I tried using this query from the Cypher ref card as an example -
MATCH (user)-[:FRIEND]-(friend)
WHERE user.name = $name
WITH user, count(friend) AS friends
WHERE friends > 10
RETURN user
What is the purpose of count(friend)
in this query? Is it just counting all the end nodes which are connected to the given user with the FRIEND
relationship? If so, why is the query returning the given user node? Because we already know who the starting user is.
I tried loading the "movies" graph in Neo4j, to run similar queries. Then, I modified the above query for the movies graph, like so -
MATCH (h:Person{name:"Tom Hanks"})-[r:ACTED_IN]->(m:Movie)
WITH h, count(m) as movies
WHERE movies > 3
RETURN h, movies
This is what the query returns -
╒════════════════════════════════╤════════╕
│"h" │"movies"│
╞════════════════════════════════╪════════╡
│{"name":"Tom Hanks","born":1956}│12 │
└────────────────────────────────┴────────┘
In theory, I understand what this query is doing - return a count of all movies where Tom Hanks "acted in", if they are greater than 3. But in terms of the query and the aggregation function, what is count(m)
doing?

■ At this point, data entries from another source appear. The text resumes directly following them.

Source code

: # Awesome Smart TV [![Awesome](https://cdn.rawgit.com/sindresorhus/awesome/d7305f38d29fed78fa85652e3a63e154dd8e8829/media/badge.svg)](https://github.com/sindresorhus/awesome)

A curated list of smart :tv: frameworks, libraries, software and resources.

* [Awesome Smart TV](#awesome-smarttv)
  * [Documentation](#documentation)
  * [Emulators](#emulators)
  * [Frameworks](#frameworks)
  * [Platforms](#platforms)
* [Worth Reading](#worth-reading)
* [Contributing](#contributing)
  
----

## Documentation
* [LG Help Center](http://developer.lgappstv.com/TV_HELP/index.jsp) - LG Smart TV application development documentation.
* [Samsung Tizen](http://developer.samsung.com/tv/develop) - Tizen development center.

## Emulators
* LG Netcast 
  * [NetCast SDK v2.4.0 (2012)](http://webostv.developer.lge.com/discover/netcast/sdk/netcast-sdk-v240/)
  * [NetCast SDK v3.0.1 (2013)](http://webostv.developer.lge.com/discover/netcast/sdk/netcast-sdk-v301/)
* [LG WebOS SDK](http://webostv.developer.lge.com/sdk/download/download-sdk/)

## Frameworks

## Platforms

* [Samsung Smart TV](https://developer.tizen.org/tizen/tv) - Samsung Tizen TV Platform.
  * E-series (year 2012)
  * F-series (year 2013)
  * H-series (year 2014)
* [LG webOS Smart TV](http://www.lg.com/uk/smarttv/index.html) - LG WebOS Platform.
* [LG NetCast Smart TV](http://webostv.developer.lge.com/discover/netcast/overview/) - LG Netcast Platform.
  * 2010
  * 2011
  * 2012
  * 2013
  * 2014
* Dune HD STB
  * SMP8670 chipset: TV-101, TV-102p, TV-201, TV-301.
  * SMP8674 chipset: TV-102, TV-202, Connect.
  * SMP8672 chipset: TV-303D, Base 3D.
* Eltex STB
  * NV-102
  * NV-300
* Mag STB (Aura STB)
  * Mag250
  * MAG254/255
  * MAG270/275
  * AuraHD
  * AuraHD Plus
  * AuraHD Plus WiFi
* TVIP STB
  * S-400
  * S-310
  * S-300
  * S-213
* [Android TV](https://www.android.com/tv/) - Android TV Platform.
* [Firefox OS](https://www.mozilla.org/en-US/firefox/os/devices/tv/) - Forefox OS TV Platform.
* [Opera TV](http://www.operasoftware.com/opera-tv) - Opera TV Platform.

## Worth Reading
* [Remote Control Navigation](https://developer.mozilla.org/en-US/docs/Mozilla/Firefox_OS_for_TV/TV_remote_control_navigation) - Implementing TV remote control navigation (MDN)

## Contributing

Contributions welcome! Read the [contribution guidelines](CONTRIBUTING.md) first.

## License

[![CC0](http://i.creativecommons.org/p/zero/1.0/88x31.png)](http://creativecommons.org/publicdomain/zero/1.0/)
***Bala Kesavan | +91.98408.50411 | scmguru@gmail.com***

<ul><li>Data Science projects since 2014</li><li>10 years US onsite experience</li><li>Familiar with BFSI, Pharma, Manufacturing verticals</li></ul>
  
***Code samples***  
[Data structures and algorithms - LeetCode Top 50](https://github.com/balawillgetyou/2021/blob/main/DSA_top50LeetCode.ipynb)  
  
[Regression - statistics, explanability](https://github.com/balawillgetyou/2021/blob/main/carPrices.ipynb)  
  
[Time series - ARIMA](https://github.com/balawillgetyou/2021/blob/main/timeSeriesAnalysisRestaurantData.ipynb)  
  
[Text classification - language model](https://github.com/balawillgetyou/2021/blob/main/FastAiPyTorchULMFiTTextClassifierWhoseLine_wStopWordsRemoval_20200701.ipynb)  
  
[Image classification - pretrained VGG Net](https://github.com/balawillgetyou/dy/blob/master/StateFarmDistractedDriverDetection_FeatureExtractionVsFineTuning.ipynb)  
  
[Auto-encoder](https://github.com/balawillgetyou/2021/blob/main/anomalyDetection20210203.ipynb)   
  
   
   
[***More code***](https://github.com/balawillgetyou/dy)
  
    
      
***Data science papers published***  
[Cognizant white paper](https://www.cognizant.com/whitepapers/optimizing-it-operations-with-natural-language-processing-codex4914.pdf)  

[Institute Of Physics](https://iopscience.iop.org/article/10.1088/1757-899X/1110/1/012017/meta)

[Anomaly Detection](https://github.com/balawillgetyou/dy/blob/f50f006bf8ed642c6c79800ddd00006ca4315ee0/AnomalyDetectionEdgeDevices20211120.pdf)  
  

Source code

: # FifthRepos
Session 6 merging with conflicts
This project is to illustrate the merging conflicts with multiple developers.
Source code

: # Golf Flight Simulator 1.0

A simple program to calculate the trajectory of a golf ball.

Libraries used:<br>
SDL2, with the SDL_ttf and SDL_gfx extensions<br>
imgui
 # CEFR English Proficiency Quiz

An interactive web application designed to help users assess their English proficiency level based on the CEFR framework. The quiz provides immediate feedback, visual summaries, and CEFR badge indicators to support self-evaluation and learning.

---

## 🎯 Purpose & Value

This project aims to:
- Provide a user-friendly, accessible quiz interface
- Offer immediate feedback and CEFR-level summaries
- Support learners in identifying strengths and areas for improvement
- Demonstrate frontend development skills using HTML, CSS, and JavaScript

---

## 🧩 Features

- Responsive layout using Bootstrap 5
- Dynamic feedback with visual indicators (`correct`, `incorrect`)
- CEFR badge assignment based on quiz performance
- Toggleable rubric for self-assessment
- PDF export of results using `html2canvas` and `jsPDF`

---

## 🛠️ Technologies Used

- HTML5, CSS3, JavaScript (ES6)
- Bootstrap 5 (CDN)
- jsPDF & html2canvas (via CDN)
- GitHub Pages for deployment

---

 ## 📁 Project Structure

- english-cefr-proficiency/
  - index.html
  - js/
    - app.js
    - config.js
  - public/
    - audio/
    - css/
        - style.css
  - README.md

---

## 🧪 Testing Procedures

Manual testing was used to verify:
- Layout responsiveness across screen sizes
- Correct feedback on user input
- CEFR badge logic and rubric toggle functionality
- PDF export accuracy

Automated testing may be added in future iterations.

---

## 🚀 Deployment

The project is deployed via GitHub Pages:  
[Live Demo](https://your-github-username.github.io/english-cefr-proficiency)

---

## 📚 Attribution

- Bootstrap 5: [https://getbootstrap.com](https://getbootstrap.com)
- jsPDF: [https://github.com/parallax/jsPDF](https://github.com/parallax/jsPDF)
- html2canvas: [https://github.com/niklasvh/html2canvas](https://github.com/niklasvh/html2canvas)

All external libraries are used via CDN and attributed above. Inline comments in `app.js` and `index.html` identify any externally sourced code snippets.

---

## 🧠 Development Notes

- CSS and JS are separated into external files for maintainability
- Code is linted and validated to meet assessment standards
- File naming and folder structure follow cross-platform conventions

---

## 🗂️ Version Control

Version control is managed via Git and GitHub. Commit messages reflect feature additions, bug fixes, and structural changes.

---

Is it a count of all movie nodes where Tom Hanks is the start node with "ACTED_IN" relationship connecting the two nodes?
If so, why do the following queries not return anything?
MATCH (h:Person{name:"Tom Hanks"})-[r:ACTED_IN]->(m:Movie)
WITH h, r, count(m) as movies
WHERE movies > 3
RETURN h,r, movies
MATCH (h:Person{name:"Tom Hanks"})-[r:ACTED_IN]->(m:Movie)
WITH h,r, count(m) as movies
WHERE movies > 3
RETURN movies
MATCH (h:Person{name:"Tom Hanks"})-[r:ACTED_IN]->(m:Movie)
WITH h, m,count(m) as movies
WHERE movies > 3
RETURN h, m
MATCH (h:Person)-[r:ACTED_IN]->(m:Movie)
WITH h, r, m,count(m) as movies
WHERE movies > 6
RETURN h, m
MATCH p=(h:Person{name:"Tom Hanks"})-[r:ACTED_IN]->(m:Movie)
WITH p, count(r) as movies
WHERE movies > 3
RETURN p
Queries 1 through 4 are just different variations of the main query, where I just add different variables to the WITH clause, so they 're carried over to the next stage of the query. In Query 5, I try to count the relationships, which should ideally behave the same way as counting the destination (movie) node, but doesn't work.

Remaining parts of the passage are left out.